» **Exercise details**
Lines that contain "Oktober" are to be copied from the material, every one of them.

» **Information**
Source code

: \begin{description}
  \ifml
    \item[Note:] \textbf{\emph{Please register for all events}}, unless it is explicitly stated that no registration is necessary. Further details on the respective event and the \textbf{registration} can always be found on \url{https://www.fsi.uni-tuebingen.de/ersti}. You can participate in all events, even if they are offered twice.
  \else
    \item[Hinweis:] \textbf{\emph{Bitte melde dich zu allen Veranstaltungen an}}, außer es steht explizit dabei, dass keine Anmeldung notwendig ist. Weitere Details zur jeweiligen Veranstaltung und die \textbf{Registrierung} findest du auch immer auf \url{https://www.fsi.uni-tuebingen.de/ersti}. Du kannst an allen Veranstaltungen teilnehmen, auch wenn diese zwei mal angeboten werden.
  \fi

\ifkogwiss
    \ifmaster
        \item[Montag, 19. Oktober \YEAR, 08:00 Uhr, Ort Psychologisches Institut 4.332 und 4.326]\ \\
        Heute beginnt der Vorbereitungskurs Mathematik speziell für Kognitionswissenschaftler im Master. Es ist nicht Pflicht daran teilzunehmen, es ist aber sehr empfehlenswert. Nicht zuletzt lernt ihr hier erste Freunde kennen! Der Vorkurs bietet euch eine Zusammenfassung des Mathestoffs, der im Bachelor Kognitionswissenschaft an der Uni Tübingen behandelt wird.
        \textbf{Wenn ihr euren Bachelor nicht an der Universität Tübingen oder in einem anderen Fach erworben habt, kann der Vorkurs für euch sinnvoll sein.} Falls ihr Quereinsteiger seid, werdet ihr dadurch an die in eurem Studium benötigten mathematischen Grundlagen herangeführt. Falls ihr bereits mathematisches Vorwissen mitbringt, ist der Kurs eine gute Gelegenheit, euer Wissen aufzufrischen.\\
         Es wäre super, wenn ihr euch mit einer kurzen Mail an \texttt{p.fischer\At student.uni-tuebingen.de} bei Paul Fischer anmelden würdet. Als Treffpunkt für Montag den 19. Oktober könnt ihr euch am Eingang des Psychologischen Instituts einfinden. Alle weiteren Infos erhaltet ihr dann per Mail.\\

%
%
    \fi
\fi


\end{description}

» **Answer to the problem**
        \item[Montag, 19. Oktober \YEAR, 08:00 Uhr, Ort Psychologisches Institut 4.332 und 4.326]\ \\
         Es wäre super, wenn ihr euch mit einer kurzen Mail an \texttt{p.fischer\At student.uni-tuebingen.de} bei Paul Fischer anmelden würdet. Als Treffpunkt für Montag den 19. Oktober könnt ihr euch am Eingang des Psychologischen Instituts einfinden. Alle weiteren Infos erhaltet ihr dann per Mail.\\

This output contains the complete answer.